**EXERCISE AIM**
Each line of the listing below containing the word "print" should be returned.

**GIVEN ENTRIES**
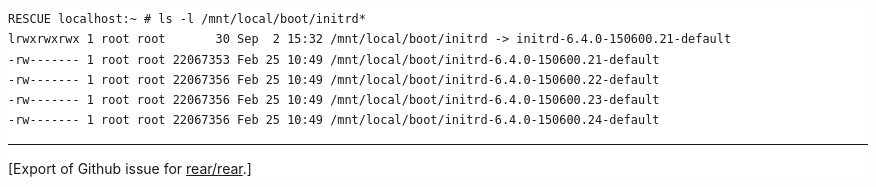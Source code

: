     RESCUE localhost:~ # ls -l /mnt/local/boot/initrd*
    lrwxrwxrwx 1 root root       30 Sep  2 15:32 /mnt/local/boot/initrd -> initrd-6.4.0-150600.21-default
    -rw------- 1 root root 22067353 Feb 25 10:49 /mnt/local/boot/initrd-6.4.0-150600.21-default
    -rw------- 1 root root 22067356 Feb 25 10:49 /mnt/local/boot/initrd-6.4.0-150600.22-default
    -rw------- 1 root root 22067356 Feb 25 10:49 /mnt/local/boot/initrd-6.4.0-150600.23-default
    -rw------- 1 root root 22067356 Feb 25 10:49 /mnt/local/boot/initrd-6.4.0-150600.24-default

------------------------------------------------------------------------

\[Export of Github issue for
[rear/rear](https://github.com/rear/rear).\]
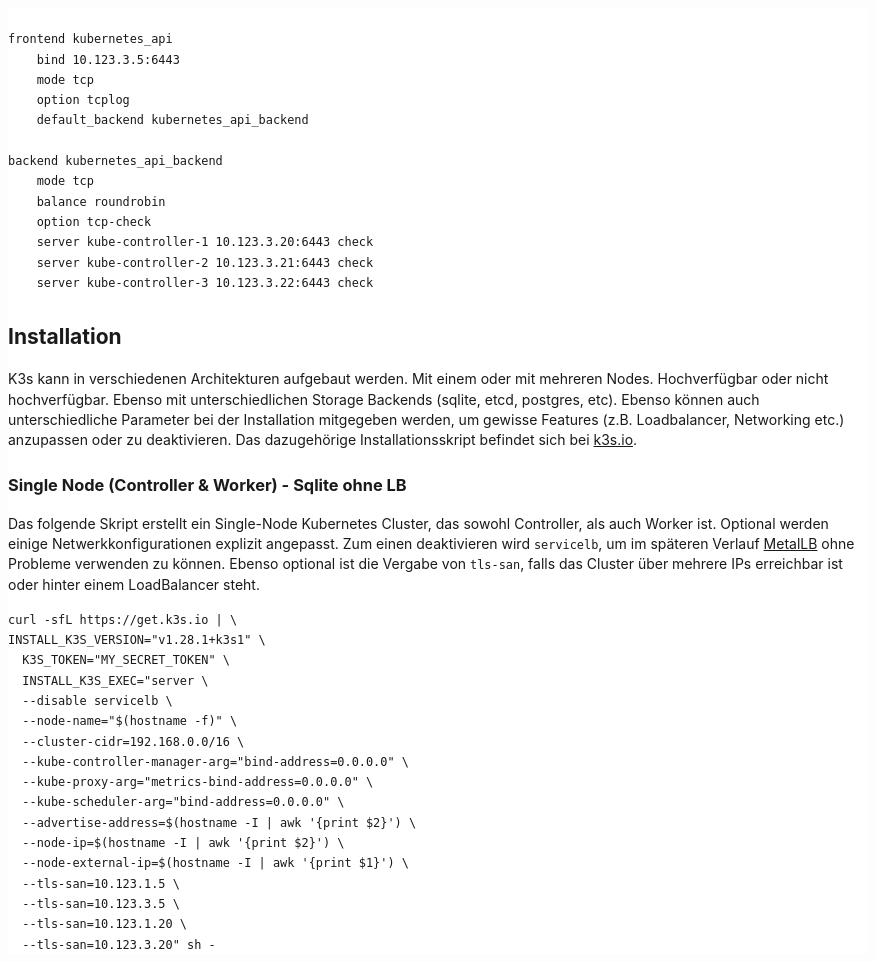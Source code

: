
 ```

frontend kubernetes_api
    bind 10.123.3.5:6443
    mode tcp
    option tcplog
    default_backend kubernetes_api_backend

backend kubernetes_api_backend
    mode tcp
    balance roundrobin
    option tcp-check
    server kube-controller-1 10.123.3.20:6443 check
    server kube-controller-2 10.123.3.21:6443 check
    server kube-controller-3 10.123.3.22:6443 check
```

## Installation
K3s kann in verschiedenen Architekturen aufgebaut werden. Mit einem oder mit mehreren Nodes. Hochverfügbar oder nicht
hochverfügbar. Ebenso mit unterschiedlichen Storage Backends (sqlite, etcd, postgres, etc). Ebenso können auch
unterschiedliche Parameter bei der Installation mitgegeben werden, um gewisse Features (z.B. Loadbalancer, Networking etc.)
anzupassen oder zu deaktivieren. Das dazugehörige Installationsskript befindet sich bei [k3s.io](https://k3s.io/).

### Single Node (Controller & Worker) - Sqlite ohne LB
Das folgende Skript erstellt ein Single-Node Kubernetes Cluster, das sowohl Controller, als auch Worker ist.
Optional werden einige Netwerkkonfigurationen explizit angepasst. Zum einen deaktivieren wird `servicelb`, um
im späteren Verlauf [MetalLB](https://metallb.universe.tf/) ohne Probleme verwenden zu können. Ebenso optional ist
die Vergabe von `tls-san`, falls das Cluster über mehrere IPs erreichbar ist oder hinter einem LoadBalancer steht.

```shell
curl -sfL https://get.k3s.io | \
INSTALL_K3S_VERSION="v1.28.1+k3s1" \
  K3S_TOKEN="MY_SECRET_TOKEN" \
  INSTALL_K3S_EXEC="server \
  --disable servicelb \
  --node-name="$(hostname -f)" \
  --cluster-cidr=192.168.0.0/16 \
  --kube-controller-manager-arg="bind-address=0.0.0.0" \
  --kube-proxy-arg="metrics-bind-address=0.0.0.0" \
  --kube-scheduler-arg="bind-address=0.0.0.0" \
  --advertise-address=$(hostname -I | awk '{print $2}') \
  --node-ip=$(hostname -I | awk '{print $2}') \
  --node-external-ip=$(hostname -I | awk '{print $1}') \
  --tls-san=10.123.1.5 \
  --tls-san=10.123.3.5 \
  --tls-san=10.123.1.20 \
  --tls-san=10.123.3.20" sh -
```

**YOUR SOLUTION**
  --advertise-address=$(hostname -I | awk '{print $2}') \
  --node-ip=$(hostname -I | awk '{print $2}') \
  --node-external-ip=$(hostname -I | awk '{print $1}') \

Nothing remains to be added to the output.